=== Task ===
Show every line from the data below that includes "analytics".

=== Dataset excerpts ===
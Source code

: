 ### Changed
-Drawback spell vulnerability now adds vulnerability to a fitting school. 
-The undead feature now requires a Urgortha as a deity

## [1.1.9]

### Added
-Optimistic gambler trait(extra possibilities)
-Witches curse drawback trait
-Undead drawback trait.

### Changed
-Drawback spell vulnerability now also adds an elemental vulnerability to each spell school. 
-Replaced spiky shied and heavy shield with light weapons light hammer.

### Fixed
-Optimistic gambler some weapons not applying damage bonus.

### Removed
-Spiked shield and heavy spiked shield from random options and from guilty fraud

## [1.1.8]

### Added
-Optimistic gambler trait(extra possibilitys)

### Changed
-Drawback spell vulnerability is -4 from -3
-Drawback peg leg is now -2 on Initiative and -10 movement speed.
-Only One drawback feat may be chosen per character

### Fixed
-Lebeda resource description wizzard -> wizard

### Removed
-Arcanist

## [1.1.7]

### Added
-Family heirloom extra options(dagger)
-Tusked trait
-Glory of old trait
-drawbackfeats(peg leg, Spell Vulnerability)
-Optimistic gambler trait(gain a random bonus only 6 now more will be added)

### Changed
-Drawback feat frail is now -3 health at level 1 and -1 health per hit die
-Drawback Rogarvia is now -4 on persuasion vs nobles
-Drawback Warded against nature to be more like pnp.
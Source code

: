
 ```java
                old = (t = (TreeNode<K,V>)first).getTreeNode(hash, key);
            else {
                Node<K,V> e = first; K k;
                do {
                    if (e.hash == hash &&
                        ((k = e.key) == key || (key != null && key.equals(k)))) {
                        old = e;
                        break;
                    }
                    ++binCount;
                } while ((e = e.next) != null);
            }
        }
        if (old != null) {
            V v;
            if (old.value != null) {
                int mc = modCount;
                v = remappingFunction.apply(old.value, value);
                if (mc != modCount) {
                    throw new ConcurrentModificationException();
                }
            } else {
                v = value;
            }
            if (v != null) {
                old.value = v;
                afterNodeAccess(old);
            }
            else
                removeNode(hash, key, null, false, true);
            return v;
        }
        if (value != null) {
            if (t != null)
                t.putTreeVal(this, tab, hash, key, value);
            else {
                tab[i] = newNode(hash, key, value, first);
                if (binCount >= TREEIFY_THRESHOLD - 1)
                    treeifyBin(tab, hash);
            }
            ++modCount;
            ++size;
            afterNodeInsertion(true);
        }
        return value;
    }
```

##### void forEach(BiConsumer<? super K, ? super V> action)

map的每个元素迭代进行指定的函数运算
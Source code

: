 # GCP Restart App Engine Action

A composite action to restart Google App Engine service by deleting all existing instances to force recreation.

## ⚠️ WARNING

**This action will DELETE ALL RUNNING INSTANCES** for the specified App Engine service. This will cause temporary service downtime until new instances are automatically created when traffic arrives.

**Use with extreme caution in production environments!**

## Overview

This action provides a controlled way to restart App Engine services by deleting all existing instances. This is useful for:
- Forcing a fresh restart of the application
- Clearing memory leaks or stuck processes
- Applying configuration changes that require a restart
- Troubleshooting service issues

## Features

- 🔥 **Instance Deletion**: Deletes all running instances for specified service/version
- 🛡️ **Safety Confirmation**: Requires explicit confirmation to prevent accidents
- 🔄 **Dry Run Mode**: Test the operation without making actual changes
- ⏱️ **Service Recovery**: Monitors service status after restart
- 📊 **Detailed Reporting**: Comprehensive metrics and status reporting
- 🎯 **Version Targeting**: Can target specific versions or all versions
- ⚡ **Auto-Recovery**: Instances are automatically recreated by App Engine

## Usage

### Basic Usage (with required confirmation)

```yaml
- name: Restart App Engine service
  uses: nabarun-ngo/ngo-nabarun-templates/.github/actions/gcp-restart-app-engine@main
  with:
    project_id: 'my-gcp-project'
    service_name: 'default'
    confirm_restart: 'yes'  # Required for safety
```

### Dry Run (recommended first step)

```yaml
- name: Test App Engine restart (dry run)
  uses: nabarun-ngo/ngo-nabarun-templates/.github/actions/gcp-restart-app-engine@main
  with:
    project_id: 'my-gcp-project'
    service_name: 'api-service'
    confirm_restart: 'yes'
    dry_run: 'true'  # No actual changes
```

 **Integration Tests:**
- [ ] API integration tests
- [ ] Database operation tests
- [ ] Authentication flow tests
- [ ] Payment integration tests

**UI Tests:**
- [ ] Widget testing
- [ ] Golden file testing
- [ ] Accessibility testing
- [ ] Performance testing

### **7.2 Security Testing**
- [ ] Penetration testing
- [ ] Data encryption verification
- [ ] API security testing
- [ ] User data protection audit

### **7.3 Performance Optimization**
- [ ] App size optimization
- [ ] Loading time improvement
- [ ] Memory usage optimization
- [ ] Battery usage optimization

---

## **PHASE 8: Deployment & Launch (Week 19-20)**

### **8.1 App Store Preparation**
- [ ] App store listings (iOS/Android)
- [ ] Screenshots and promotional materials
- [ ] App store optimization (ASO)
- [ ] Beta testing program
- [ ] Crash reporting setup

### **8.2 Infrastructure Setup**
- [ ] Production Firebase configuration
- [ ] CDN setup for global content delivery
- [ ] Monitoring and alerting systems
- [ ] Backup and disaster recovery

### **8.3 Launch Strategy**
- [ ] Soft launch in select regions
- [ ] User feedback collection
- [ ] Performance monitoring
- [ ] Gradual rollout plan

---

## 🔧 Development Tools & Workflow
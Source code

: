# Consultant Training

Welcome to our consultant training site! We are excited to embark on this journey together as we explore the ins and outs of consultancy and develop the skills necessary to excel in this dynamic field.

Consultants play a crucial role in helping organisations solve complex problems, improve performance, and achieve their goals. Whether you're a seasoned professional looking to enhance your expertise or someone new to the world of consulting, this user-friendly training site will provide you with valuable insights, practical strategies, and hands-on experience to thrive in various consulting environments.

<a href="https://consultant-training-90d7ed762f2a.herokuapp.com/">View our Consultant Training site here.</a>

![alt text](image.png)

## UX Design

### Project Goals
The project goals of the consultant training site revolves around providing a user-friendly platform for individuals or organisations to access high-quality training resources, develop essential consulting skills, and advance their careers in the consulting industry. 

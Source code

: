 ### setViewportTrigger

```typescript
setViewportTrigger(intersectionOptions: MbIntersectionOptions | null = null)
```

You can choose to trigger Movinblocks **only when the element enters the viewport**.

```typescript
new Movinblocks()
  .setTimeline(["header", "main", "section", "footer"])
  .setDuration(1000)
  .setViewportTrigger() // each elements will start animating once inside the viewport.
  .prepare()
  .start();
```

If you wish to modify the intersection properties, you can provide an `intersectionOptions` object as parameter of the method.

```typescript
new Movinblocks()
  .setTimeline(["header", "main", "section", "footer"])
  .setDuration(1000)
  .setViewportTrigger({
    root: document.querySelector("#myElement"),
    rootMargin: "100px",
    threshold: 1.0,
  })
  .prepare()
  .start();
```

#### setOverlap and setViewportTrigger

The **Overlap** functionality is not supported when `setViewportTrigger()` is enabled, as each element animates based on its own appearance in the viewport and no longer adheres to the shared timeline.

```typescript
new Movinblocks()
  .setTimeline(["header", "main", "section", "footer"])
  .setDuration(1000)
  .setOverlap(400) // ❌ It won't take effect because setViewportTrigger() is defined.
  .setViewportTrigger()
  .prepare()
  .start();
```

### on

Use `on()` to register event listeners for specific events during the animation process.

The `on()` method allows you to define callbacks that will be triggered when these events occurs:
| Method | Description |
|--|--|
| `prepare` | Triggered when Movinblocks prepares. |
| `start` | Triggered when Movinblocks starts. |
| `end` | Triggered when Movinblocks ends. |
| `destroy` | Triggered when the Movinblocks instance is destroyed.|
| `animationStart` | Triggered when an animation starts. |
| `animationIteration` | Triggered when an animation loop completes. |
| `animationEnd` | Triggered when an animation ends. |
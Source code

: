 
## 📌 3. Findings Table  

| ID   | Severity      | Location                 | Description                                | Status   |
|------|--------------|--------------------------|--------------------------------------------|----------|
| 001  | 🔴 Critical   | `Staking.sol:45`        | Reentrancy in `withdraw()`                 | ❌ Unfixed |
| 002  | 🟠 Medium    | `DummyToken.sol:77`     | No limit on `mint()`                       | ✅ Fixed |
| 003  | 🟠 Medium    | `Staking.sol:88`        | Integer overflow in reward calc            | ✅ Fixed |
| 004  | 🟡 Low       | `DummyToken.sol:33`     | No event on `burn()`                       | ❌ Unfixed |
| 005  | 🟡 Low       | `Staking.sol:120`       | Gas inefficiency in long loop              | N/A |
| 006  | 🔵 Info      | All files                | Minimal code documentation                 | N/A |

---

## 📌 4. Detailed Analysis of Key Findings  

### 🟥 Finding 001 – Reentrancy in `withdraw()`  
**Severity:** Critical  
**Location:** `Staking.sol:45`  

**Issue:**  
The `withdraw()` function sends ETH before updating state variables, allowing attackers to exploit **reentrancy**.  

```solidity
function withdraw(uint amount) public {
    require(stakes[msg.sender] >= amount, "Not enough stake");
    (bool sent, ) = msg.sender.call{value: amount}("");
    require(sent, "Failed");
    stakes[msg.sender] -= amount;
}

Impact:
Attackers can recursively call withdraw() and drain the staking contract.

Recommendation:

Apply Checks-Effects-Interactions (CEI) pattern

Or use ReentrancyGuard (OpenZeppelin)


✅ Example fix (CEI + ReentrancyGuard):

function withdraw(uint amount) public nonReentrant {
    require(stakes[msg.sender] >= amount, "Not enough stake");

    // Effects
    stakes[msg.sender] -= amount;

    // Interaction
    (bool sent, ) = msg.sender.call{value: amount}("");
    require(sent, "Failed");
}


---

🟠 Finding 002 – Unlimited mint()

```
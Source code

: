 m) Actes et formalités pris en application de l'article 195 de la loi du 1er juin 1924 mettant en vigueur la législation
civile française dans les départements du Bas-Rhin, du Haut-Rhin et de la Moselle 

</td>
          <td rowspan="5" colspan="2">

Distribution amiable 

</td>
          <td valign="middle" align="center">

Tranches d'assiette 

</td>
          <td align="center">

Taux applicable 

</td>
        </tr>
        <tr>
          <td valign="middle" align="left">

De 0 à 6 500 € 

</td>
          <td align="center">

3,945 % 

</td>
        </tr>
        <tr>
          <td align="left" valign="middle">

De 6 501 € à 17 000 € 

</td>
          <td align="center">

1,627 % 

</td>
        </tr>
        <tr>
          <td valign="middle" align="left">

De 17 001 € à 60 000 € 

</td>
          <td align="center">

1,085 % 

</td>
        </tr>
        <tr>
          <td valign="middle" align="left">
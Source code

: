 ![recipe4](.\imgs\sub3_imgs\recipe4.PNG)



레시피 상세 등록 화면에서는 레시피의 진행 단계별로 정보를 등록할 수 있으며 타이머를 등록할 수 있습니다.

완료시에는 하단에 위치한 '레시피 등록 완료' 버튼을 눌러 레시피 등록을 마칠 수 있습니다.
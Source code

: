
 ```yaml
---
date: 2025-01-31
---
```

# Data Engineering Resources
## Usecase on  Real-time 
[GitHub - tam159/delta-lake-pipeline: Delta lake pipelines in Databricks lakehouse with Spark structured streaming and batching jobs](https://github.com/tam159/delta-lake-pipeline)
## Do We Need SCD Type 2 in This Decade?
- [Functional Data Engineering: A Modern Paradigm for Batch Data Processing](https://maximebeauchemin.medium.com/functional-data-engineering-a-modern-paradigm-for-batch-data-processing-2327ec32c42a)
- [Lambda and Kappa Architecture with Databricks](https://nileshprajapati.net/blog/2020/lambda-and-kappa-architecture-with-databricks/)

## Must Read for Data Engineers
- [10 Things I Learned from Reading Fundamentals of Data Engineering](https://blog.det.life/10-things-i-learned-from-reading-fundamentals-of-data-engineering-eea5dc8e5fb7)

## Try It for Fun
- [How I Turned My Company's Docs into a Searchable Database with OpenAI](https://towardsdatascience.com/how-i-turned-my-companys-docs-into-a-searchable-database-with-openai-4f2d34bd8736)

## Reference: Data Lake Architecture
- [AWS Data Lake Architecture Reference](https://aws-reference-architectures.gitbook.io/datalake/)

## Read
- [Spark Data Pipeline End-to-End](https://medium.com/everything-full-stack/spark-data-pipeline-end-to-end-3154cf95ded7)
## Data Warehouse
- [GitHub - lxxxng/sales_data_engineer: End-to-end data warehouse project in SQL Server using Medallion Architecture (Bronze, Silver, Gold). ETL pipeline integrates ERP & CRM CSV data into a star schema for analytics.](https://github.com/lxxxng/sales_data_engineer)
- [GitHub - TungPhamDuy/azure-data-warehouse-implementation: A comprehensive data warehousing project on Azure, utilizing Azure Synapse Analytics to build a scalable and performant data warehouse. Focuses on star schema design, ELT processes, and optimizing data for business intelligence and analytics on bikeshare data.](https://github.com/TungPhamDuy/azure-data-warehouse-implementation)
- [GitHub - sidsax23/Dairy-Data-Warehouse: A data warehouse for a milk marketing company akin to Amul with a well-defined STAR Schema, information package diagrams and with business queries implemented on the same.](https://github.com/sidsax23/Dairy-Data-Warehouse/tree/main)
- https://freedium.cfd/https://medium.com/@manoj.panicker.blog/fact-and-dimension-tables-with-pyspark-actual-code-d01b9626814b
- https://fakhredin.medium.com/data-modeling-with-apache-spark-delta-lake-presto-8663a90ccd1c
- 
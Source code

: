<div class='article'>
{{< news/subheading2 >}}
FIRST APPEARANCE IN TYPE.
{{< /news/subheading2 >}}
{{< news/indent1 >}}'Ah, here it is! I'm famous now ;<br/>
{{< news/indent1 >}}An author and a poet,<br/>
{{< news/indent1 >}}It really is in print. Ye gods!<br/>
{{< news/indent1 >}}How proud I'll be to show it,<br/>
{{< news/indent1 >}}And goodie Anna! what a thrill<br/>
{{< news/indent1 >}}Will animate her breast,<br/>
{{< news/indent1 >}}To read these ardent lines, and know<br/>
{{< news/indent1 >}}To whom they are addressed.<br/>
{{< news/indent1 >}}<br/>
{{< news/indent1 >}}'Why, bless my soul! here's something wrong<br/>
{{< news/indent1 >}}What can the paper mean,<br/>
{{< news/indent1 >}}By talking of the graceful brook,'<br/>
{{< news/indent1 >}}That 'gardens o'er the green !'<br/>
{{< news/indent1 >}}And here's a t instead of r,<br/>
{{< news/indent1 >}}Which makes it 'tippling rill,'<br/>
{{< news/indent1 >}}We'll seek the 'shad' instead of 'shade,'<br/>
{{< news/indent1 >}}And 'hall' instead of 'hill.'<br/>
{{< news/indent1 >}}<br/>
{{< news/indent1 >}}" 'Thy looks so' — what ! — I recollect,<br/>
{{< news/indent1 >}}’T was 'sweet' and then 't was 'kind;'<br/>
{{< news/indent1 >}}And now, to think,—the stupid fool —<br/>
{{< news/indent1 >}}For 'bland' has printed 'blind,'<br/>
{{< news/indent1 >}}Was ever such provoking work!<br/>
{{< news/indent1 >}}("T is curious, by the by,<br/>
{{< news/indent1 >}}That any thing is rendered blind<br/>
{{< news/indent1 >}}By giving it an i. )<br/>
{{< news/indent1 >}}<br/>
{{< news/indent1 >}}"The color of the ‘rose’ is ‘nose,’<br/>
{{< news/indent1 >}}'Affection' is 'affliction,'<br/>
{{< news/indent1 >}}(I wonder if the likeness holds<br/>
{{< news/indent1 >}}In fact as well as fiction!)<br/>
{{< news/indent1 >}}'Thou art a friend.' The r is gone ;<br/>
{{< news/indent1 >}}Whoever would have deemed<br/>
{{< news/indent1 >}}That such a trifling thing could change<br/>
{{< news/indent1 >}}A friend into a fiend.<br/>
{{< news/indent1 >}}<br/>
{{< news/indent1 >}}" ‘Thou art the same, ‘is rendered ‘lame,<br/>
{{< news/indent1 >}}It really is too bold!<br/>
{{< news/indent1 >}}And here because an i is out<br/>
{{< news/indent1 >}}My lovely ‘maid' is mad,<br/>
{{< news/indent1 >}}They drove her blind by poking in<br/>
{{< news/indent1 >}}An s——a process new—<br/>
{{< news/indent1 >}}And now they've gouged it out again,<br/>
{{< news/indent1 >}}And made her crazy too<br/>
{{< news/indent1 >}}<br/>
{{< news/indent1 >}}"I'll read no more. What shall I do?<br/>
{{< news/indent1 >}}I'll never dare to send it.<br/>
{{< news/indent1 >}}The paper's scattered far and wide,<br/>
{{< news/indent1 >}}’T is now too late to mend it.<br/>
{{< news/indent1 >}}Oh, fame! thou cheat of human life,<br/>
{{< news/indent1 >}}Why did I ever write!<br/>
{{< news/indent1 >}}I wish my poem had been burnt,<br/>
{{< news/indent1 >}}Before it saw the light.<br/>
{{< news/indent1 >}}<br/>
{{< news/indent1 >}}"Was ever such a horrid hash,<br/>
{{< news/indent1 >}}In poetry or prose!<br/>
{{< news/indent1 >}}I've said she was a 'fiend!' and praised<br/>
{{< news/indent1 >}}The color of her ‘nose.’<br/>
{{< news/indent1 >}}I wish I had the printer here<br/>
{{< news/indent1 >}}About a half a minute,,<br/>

=== Your solution ===
- [GitHub - lxxxng/sales_data_engineer: End-to-end data warehouse project in SQL Server using Medallion Architecture (Bronze, Silver, Gold). ETL pipeline integrates ERP & CRM CSV data into a star schema for analytics.](https://github.com/lxxxng/sales_data_engineer)
- [GitHub - TungPhamDuy/azure-data-warehouse-implementation: A comprehensive data warehousing project on Azure, utilizing Azure Synapse Analytics to build a scalable and performant data warehouse. Focuses on star schema design, ELT processes, and optimizing data for business intelligence and analytics on bikeshare data.](https://github.com/TungPhamDuy/azure-data-warehouse-implementation)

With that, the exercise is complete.